On critics and danger
Guggenheim: A lot of people ask whether her father made a mistake letting her risk her life to speak out. He would say first of all that no one ever thought they would shoot a girl.
But also I think their faith says… you have to speak out. For them, they would do it again.
You see, in the movie you see these critics criticize them… say her father's pulling all the strings or she's just his puppet. When you meet her, you know it's not true. I think it's very painful for them, because they can't go back. So it's puzzling that people criticize them for not going back. If they went back, they would be in serious danger. That's the one thing they long to do.
On learning from Malala's father, Ziauddin
I'm a dad; I have two daughters, and I've never met a Muslim family before. When I started this movie, I had no idea who I was going to meet. What I realized is that they were a family just like ours. Their kitchen table is messy; they were teasing each other and laughing. I was like, wait, they're just like us.
To think that I could learn from this father. He had a lot to teach me about how to raise my daughters. I want my daughters to feel as confident as Malala does.
On what drives Malala to live a life of purpose
Partly she has an inspiring father who has a sense of mission. Partly her mother is really strong. But I think she just believes.
I think her father probably pushed her in the early days, and she said yes, I'll do it, and she spoke out. And when she did, it felt good, and so when you don't live a life of purpose, it's very easy not to live a life of purpose. When you start to live a life of purpose, it feels so good you want to do it again.
The danger is in thinking that she's the special chosen one that's better or smarter than everyone else. I don't think so. I think she was an ordinary girl who became extraordinary because she made a courageous choice. And then in doing it, she never wants to stop.
On how to raise strong girls
I think too often I can give lip service — yeah, my daughters are equal to my son — but do I believe it, and do I act on it?
He [Malala's father] believed it. She could just see it. She grew up, and she believed she was equal. When push comes to [shove] and he rolled out the family tree and there were 300 years of men on it and no women and he took out a pen and wrote her name on it, it was an act of defiance. She saw that. So it's not enough to say your daughter is equal to your son — you have to believe it, you have to act on it. So I would go home and wonder if I was treating my daughters as equally as Zia was treating his daughter.

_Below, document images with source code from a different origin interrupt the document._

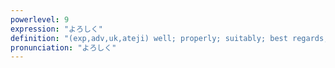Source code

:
 ```yaml
---
powerlevel: 9
expression: "よろしく"
definition: "(exp,adv,uk,ateji) well; properly; suitably; best regards; please remember me; please treat me favorably (favourably); please take care of; (P)"
pronunciation: "よろしく"
---
```

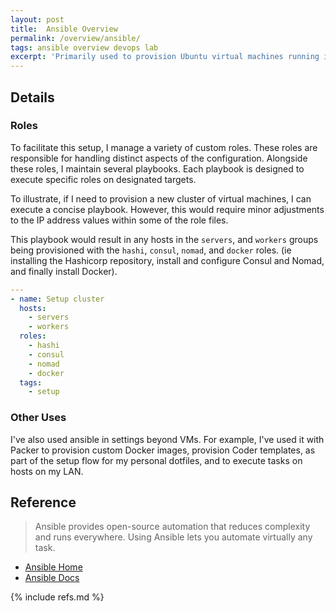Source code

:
 ```yaml
---
layout: post
title:  Ansible Overview
permalink: /overview/ansible/
tags: ansible overview devops lab
excerpt: 'Primarily used to provision Ubuntu virtual machines running in Proxmox.'
---
```


## Details

### Roles

To facilitate this setup, I manage a variety of custom roles. These roles are responsible for handling distinct aspects of the configuration. Alongside these roles, I maintain several playbooks. Each playbook is designed to execute specific roles on designated targets.

To illustrate, if I need to provision a new cluster of virtual machines, I can execute a concise playbook. However, this would require minor adjustments to the IP address values within some of the role files.

This playbook would result in any hosts in the `servers`, and `workers` groups
being provisioned with the `hashi`, `consul`, `nomad`, and `docker` roles. (ie 
installing the Hashicorp repository, install and configure Consul and Nomad, and finally install Docker).

```yml
---
- name: Setup cluster
  hosts:
    - servers
    - workers
  roles:
    - hashi
    - consul
    - nomad
    - docker
  tags:
    - setup
```

### Other Uses

I've also used ansible in settings beyond VMs. For example, I've used it with Packer to provision custom Docker images, provision Coder templates, as part of the setup flow for my personal dotfiles, and to execute tasks on hosts on my LAN.

## Reference

>Ansible provides open-source automation that reduces complexity and runs everywhere. Using Ansible lets you automate virtually any task.

- [Ansible Home](https://www.ansible.com/)
- [Ansible Docs](https://docs.ansible.com/ansible/latest/index.html)

{% include refs.md %}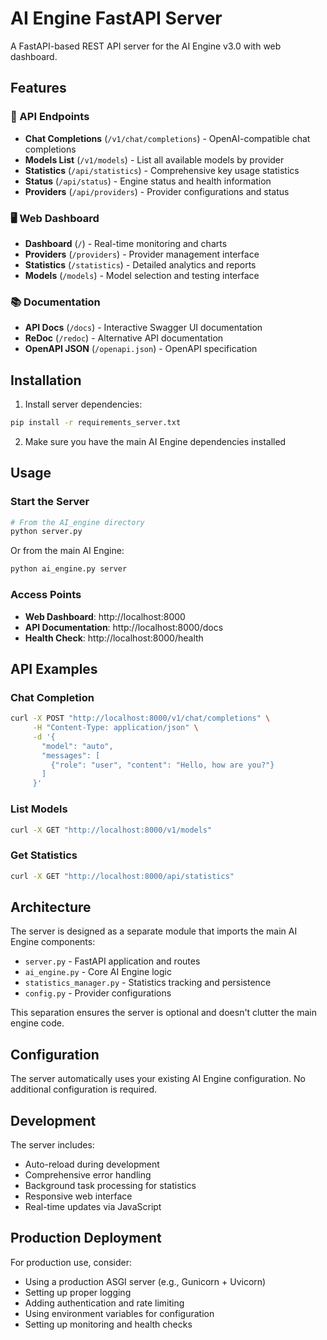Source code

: # AI Engine FastAPI Server

A FastAPI-based REST API server for the AI Engine v3.0 with web dashboard.

## Features

### 🚀 API Endpoints
- **Chat Completions** (`/v1/chat/completions`) - OpenAI-compatible chat completions
- **Models List** (`/v1/models`) - List all available models by provider
- **Statistics** (`/api/statistics`) - Comprehensive key usage statistics
- **Status** (`/api/status`) - Engine status and health information
- **Providers** (`/api/providers`) - Provider configurations and status

### 🖥️ Web Dashboard
- **Dashboard** (`/`) - Real-time monitoring and charts
- **Providers** (`/providers`) - Provider management interface
- **Statistics** (`/statistics`) - Detailed analytics and reports
- **Models** (`/models`) - Model selection and testing interface

### 📚 Documentation
- **API Docs** (`/docs`) - Interactive Swagger UI documentation
- **ReDoc** (`/redoc`) - Alternative API documentation
- **OpenAPI JSON** (`/openapi.json`) - OpenAPI specification

## Installation

1. Install server dependencies:
```bash
pip install -r requirements_server.txt
```

2. Make sure you have the main AI Engine dependencies installed

## Usage

### Start the Server

```bash
# From the AI_engine directory
python server.py
```

Or from the main AI Engine:

```bash
python ai_engine.py server
```

### Access Points

- **Web Dashboard**: http://localhost:8000
- **API Documentation**: http://localhost:8000/docs
- **Health Check**: http://localhost:8000/health

## API Examples

### Chat Completion
```bash
curl -X POST "http://localhost:8000/v1/chat/completions" \
     -H "Content-Type: application/json" \
     -d '{
       "model": "auto",
       "messages": [
         {"role": "user", "content": "Hello, how are you?"}
       ]
     }'
```

### List Models
```bash
curl -X GET "http://localhost:8000/v1/models"
```

### Get Statistics
```bash
curl -X GET "http://localhost:8000/api/statistics"
```

## Architecture

The server is designed as a separate module that imports the main AI Engine components:

- `server.py` - FastAPI application and routes
- `ai_engine.py` - Core AI Engine logic
- `statistics_manager.py` - Statistics tracking and persistence
- `config.py` - Provider configurations

This separation ensures the server is optional and doesn't clutter the main engine code.

## Configuration

The server automatically uses your existing AI Engine configuration. No additional configuration is required.

## Development

The server includes:
- Auto-reload during development
- Comprehensive error handling
- Background task processing for statistics
- Responsive web interface
- Real-time updates via JavaScript

## Production Deployment

For production use, consider:
- Using a production ASGI server (e.g., Gunicorn + Uvicorn)
- Setting up proper logging
- Adding authentication and rate limiting
- Using environment variables for configuration
- Setting up monitoring and health checks

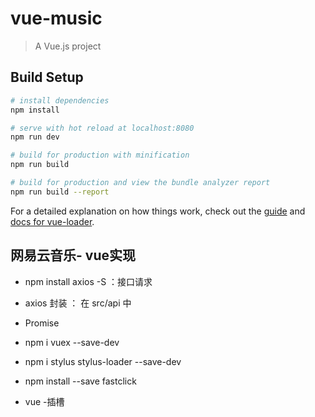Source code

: # vue-music

> A Vue.js project

## Build Setup

``` bash
# install dependencies
npm install

# serve with hot reload at localhost:8080
npm run dev

# build for production with minification
npm run build

# build for production and view the bundle analyzer report
npm run build --report
```

For a detailed explanation on how things work, check out the [guide](http://vuejs-templates.github.io/webpack/) and [docs for vue-loader](http://vuejs.github.io/vue-loader).

## 网易云音乐- vue实现
  -  npm install axios -S ：接口请求
  - axios 封装 ： 在 src/api 中
  - Promise
  - npm i vuex --save-dev
  - npm i stylus stylus-loader --save-dev
  - npm install --save fastclick

  - vue -插槽
    <!-- 不具名插槽：span 对应 header 中的 slot -->
    <!-- <span>1</span> -->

Kids pick up on silent cues. I'm reading the paper in the morning — this morning — there's this article about Putin coming in and negotiating, about sharing secret data with Iraq, and I was like, "Hey Miles, did you see this…?" and I looked across the table, and I was saying it to my son but not my daughter. And so it's those hidden cues that I think are more important. That's what I mean by "do you believe it?" More and more, I'm focusing on not the lip service.
On the surface, the world's telling them they're equal. Below the surface, the world is telling them something different, that they're not as equal, that their voice doesn't matter as much. What are those quiet, subtle cues that I'm giving my daughters?
Making this movie was one to show my daughters where my values are.